Over the next ten years, I used a database called File Express because it fit on one floppy. I have entire phone books key-entered for I was one of the first to do this in South America. But the real treat will be when I find those song lists, words and chords from all the bands I played in. I was among the first to provide all my musicians with copies of the material and there is an awful lot of it on those disks.

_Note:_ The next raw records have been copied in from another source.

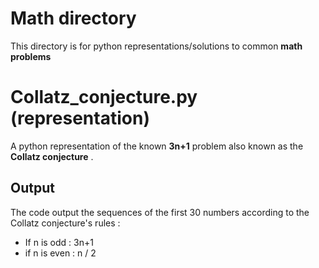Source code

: # Math directory

This directory is for python representations/solutions to common **math problems**

# Collatz_conjecture.py (representation)

A python representation of the known **3n+1** problem also known as the **Collatz conjecture** .

## Output
The code output the sequences of the first 30 numbers according to the Collatz conjecture's rules : 

- If n is odd : 3n+1
- if n is even : n / 2
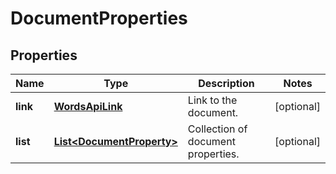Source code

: 
# DocumentProperties

## Properties
Name | Type | Description | Notes
------------ | ------------- | ------------- | -------------
**link** | [**WordsApiLink**](WordsApiLink.md) | Link to the document. |  [optional]
**list** | [**List&lt;DocumentProperty&gt;**](DocumentProperty.md) | Collection of document properties. |  [optional]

           It is going to be so strange, the fact that working at the phone company blocked me from pursuing a career in computers. I have already found HTML code I wrote in 1993, which I didn’t pursue because I ruled it “too finicky to ever amount to anything useful”. In 1993 you didn’t know what the hell the Internet even was. I was not the first, but I was light years ahead of the crowd. I’ve now copied 30 disks of an estimated 680. I only hope one day I find a 5-1/4” reader, because those are another story altogether. Don’t expect journal entries, for I wrote those by hand up until recently. I didn’t trust computers, see. I must be old-fashioned.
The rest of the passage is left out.